I settled on a career in academia because I recognized the fulfillment I found in teaching at the head of a classroom. My segue into teaching began with offering English classes to non-native speakers and slowly transferred to art history as I advanced in my degrees to my current station as GTA in the department of History of Art. Although the subject matter of my classes has changed, what remains is the excited feeling I gain when helping my students to acquire new understanding.
If you are like me, you likely feel passionate about the area of your specialization and one aspect of your career that you look forward to is introducing students to the stimulating insights your field has to offer. The benefit of participating as a facilitator in UCAT’s Teaching Orientation is that helps you identify specific classroom practices to convert your warm but amorphous passion into concrete classroom practices that you can wield to improve your efficiency as a teacher, and hopefully improve your students’ experiences in learning.
I went through UCAT orientation’s as a participation the first year of my PhD in 2014. Because I came to OSU with teaching and TAing experience, I was nonplussed to learn that my department required that I attend these sessions, especially because I felt the TA training workshops that I had attended at my previous institution were largely a waste of time.

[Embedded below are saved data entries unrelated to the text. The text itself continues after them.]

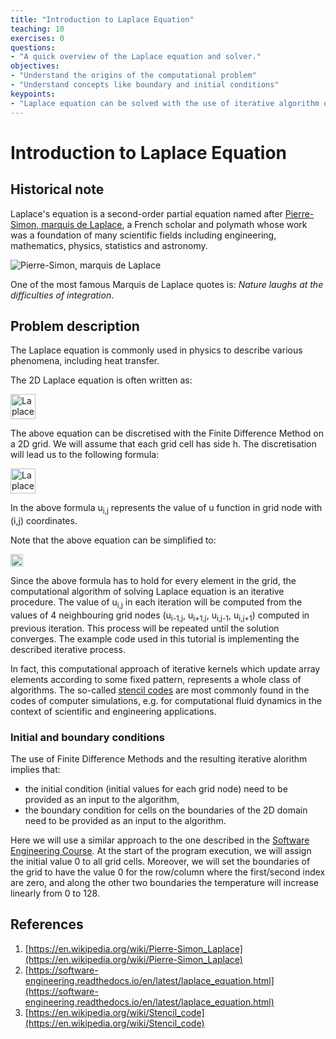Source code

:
 ```yaml
---
title: "Introduction to Laplace Equation"
teaching: 10
exercises: 0
questions:
- "A quick overview of the Laplace equation and solver."
objectives:
- "Understand the origins of the computational problem"
- "Understand concepts like boundary and initial conditions"
keypoints:
- "Laplace equation can be solved with the use of iterative algorithm on a discretised computational grid"
---
```


# Introduction to Laplace Equation

## Historical note
Laplace's equation is a second-order partial equation named after [Pierre-Simon, marquis de Laplace](https://en.wikipedia.org/wiki/Pierre-Simon_Laplace), a French scholar and polymath whose work was a foundation of many scientific fields including engineering, mathematics, physics, statistics and astronomy.

![Pierre-Simon, marquis de Laplace](https://upload.wikimedia.org/wikipedia/commons/3/39/Laplace%2C_Pierre-Simon%2C_marquis_de.jpg)

One of the most famous Marquis de Laplace quotes is: *Nature laughs at the difficulties of integration*.

## Problem description

The Laplace equation is commonly used in physics to describe various phenomena, including heat transfer.

The 2D Laplace equation is often written as:

<p><img src="{{ page.root }}/fig/laplace_eq1.png" alt="Laplace equation" height="40"/></p>

The above equation can be discretised with the Finite Difference Method on a 2D grid. We will assume that each grid cell has side h. The discretisation will lead us to the following formula:

<p><img src="{{ page.root }}/fig/laplace_eq2.png" alt="Laplace equation discretisation" height="40"/></p>

In the above formula u<sub>i,j</sub> represents the value of u function in grid node with (i,j) coordinates.

Note that the above equation can be simplified to:

<p><img src="{{ page.root }}/fig/laplace_eq3.png" alt="Laplace equation discretisation" height="20"/></p>

Since the above formula has to hold for every element in the grid, the computational algorithm of solving Laplace equation is an iterative procedure. The value of u<sub>i,j</sub> in each iteration will be computed from the values of 4 neighbouring grid nodes (u<sub>i-1,j</sub>, u<sub>i+1,j</sub>, u<sub>i,j-1</sub>, u<sub>i,j+1</sub>) computed in previous iteration. This process will be repeated until the solution converges. The example code used in this tutorial is implementing the described iterative process.

In fact, this computational approach of iterative kernels which update array elements according to some fixed pattern, represents a whole class of algorithms. The so-called [stencil codes](https://en.wikipedia.org/wiki/Stencil_code) are most commonly found in the codes of computer simulations, e.g. for computational fluid dynamics in the context of scientific and engineering applications.

### Initial and boundary conditions

The use of Finite Difference Methods and the resulting iterative alorithm implies that:
* the initial condition (initial values for each grid node) need to be provided as an input to the algorithm,
* the boundary condition for cells on the boundaries of the 2D domain need to be provided as an input to the algorithm.

Here we will use a similar approach to the one described in the [Software Engineering Course](https://software-engineering.readthedocs.io). At the start of the program execution, we will assign the initial value 0 to all grid cells. Moreover, we will set the boundaries of the grid to have the value 0 for the row/column where the first/second index are zero, and along the other two boundaries the temperature will increase linearly from 0 to 128.


## References

1. [https://en.wikipedia.org/wiki/Pierre-Simon_Laplace](https://en.wikipedia.org/wiki/Pierre-Simon_Laplace)
2. [https://software-engineering.readthedocs.io/en/latest/laplace_equation.html](https://software-engineering.readthedocs.io/en/latest/laplace_equation.html)
3. [https://en.wikipedia.org/wiki/Stencil_code](https://en.wikipedia.org/wiki/Stencil_code)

My expectations were almost immediately exceeded, however, and I learned so much about teaching by the end of the orientation that I decided to apply to be a facilitator the following year. I have instructed the “Introduction to Teaching and Learning” the last two years in 2015 and 2016. While I was excited to return as a facilitator to work with new GTAs and help share teaching strategies with them, I did not anticipate just how impactful repeating these trainings would be for my own teaching. Throughout the two “Introduction to Teaching and Learning” sessions, facilitators continually ask GTA participants to stop and reflect on whatever principle of teaching we’ve been reviewing. Participants take time to write out what they have learned, or which practices they foresee implementing. The benefit of being a facilitator is that if you apply yourself, these two sessions can serve as a major “reflective” experience for your own teaching, one that comes right before the start of the new fall semester, where you are perfectly poised to apply new techniques directly into your teaching.
One tangible practice that I have altered as a result from my experiences as a facilitator is the way I approach my first day of class. As a participant, this “first day” section of the ITL training is designed to help you transition mentally from student to teacher as you prepare (perhaps for the first time) to be in front of a classroom. As a facilitator, being reminded of what it’s like to be a student in a new class on the first day has helped me think about and refine the tools I use to establish a proper learning environment from the first day that will help maintain the classroom throughout the semester. Transitioning back and forth between facilitating and teaching has encouraged me to hone first day activities such as finding my purposeful ice-breakers, or even the way I introduce policies. As I’ve become more proficient in teaching from day one, I have seen better results from my students and their willingness to engage in course materials, participate in class discussions, and feel comfortable in approaching me outside of class for additional help.
Along with considering concrete activities that will improve your teaching, another major benefit in working with UCAT is that I was reminded that effective teaching is a career-long pursuit. This perspective allows me to identify areas for improvement both in the short-term, as well as the long-term. Thanks to UCAT, one principle I will now continuously consider is how I can more adequately recognize and respond to diversity in my classroom. Working with UCAT has helped me be aware of how I view my students, the kinds of examples I share, and how I can utilize the diverse backgrounds of my students to compound the educational experience of the classroom to extend beyond merely the subject matter. The importance of bringing an international student into conversation with a student born and raised in Ohio over an issue such as Enlightenment philosophy and government structure is something I would have never recognized, let alone had the awareness to facilitate if it weren’t for learning about diversity through UCAT.
Working as a GTA in my department has offered me excellent experience in working with students in the classroom, giving me opportunity to share my excitement about art history with students who may have never studied art before. But working for UCAT as an orientation facilitator has provided me with invaluable training to craft and hone my teaching to be a more alert and reflective teacher, which has hopefully allowed me to better serve my students.